It’s been a while since I last wrote to you. I have sat down many times at my desk with a sincere intent to do it, but somehow my paper stayed empty.
I am currently in India. The heat and the loud honks of the market below make it impossible for me to sleep. Poverty has found in this country a place to rule and people are struggling to make it till the end of the day. Useless to say that it was a culture shock and on my very first day I had the impression that the black plague had hit houses, animals, streets but spared the heart of the people. Londoners have looked more miserable to me lately.
People smile and help each other. Not even death looks as terrifying anymore: tombs are the most beautiful attractions and they are built as a promise of eternal love.
My dear friend, I hear your pain: your instinct is unplacable and your anger is unexplainable. However, we do what we do because in the end we all seek happiness.
“You’re happy, I’m happy” you hear often merchants and tuc-tuc drivers saying this when negotiating price services or goods. Isn’t happiness a negotiation after all? Believe me when I say I know what it is like to feel mostly alone in a relationship. Then you finally find the courage within to end things by telling that you are only giving yourself another chance to be happy and do not want to set for anything less. All or nothing.
Then why do we feel so crap? Maybe because we are not able to identify what it is that we really want, we say to ourselves that we recognise our worth, but sometimes that comes with such high price that we won’t allow anyone to make a mistake.
Only yesterday in the desert a 17 years old boy told me that perfection is not a requirement for love. He called himself “The Camel driver”, he has no house, no parents and has to leave his hometown and the people he loved to make money and learn the language of the desert. “I like camels,” He smiled. “They are great listeners”. He is waiting for his sisters to finish school so he can attend English classes, that way he can speak to the desert while listening to the tourists’ stories and adventures. English is his passport to the world.
“You’re happy, I’m happy,” he said once more in the hope to get some extra tips. After carefully looking at his worn face and skinny body I handed him an apple and asked, “Are you really happy?”

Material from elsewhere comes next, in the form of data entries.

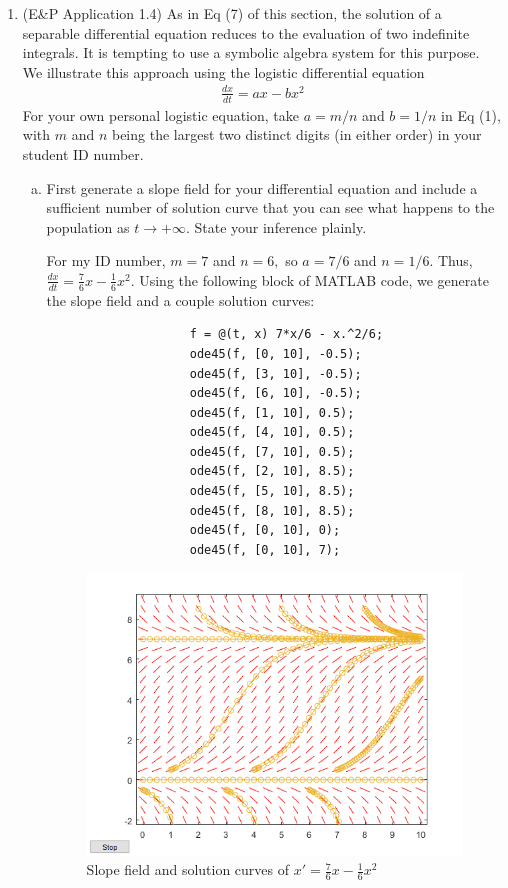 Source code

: \documentclass{article}
\begin{document}
\begin{enumerate}
		\newpage
	\item (E\&P Application 1.4) As in Eq (7) of this section, the solution of a separable differential equation reduces to the evaluation of two indefinite integrals. It is tempting to use a symbolic algebra system for this purpose. We illustrate this approach using the logistic differential equation
		\begin{align*}
			\frac{dx}{dt} = ax-bx^2 \tag{1}
		\end{align*}
		For your own personal logistic equation, take $a=m/n$ and $b=1/n$ in Eq (1), with $m$ and $n$ being the largest two distinct digits (in either order) in your student ID number.
		\begin{enumerate}[(a)]
			\item First generate a slope field for your differential equation and include a sufficient number of solution curve that you can see what happens to the population as $t\to+\infty.$ State your inference plainly.
				\begin{soln}
					For my ID number, $m=7$ and $n=6,$ so $a=7/6$ and $n=1/6.$ Thus, $\frac{dx}{dt} = \frac{7}{6}x - \frac{1}{6}x^2.$ Using the following block of MATLAB code, we generate the slope field and a couple solution curves:
					\begin{lstlisting}
					f = @(t, x) 7*x/6 - x.^2/6;
					ode45(f, [0, 10], -0.5);
					ode45(f, [3, 10], -0.5);
					ode45(f, [6, 10], -0.5);
					ode45(f, [1, 10], 0.5);
					ode45(f, [4, 10], 0.5);
					ode45(f, [7, 10], 0.5);
					ode45(f, [2, 10], 8.5);
					ode45(f, [5, 10], 8.5);
					ode45(f, [8, 10], 8.5);
					ode45(f, [0, 10], 0);
					ode45(f, [0, 10], 7);
					\end{lstlisting}
					\begin{figure}[ht]
						\centering
						\includegraphics[width=10cm]{5aslopefield}
						\caption{Slope field and solution curves of $x'=\frac{7}{6}x-\frac{1}{6}x^2$}

\end{figure}
\end{soln}
\end{enumerate}
\end{enumerate}
\end{document}
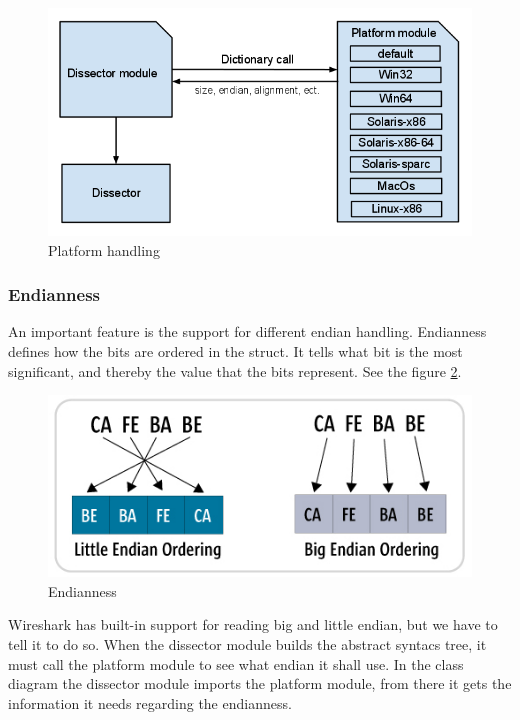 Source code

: \begin{figure}[!htb]
	\includegraphics[width=\textwidth]{./sprints/img/platformhandling}
	\caption{Platform handling\label{fig:platformhandling}}
\end{figure}

\subsubsection{Endianness}
An important feature is the support for different endian handling. Endianness defines how the bits are ordered in the struct. It tells what bit is the most significant, and thereby the value that the bits represent. See the figure \ref{fig:endianness}.
\begin{figure}[!htb]
	\includegraphics[width=\textwidth]{./sprints/img/endianness}
	\caption{Endianness\label{fig:endianness}}
\end{figure}
Wireshark has built-in support for reading big and little endian, but we have to tell it to do so. When the dissector module builds the abstract syntacs tree, it must call the platform module to see what endian it shall use. In the class diagram the dissector module imports the platform module, from there it gets the information it needs regarding the endianness. 

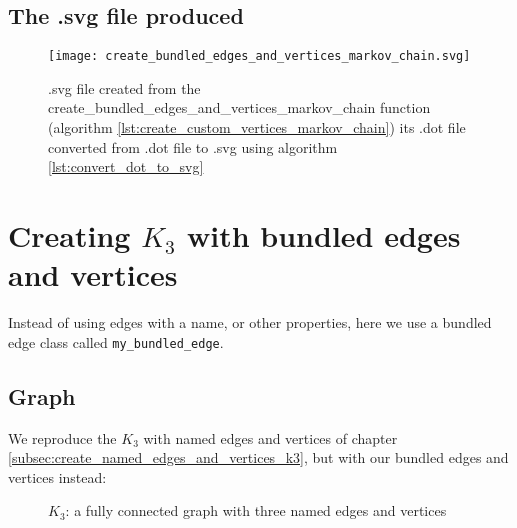 

\subsection{The .svg file produced}

\begin{figure}[!htbp]
  \texttt{[image: create\_bundled\_edges\_and\_vertices\_markov\_chain.svg]}
  \caption{
    .svg file created from the create\_bundled\_edges\_and\_vertices\_markov\_chain function 
    (algorithm  \ref{lst:create_custom_vertices_markov_chain}) 
    its .dot file converted from .dot file to .svg using algorithm 
    \ref{lst:convert_dot_to_svg}
  }
  \label{fig:create_bundled_edges_and_vertices_markov_chain.svg}
\end{figure}

\section{Creating $K_{3}$  with bundled edges and vertices}
\label{subsec:create_bundled_edges_and_vertices_k3}

Instead of using edges with a name, or other properties, here we use a bundled
edge class called \verb;my_bundled_edge;.

\subsection{Graph}

We reproduce the $K_{3}$ with named edges and vertices of chapter 
\ref{subsec:create_named_edges_and_vertices_k3}, 
but with our bundled edges and vertices instead:

\begin{figure}
  \caption{$K_{3}$: a fully connected graph with three named edges and vertices }
  \label{fig:create_bundled_edges_and_vertices_k3}
\end{figure}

He said yes. No hesitation. He felt lucky in many ways.
You may think that these people are happy because they don’t know any better, but do we? We keep chasing new experiences because we feel troubled by constant dissatisfaction. We engage in disruptive dialogues with ourselves creating a storyline in our minds supported by unrealistic expectations, we ourselves would not be able to fulfil.
Do not get me wrong, I am not suggesting settling in the wrong situations, but don’t focus all your energies on getting away from it; reflect and learn upon it. It’s a bit like polishing a mirror through which we look at ourselves: if we can’t see ourselves clearly, we won’t be able to see others for what they really are. We tend to project ideas on how a person or even a relationship should be and the romantic expectations we throw out there are enough to push us over the edge.
So do go and set yourself free, travel alone from time to time and you may also come across a young camel driver who will teach you not to look any further than yourself because understanding yourself and people is already a free pass to the world. Perfection is not a requirement for love nor happiness.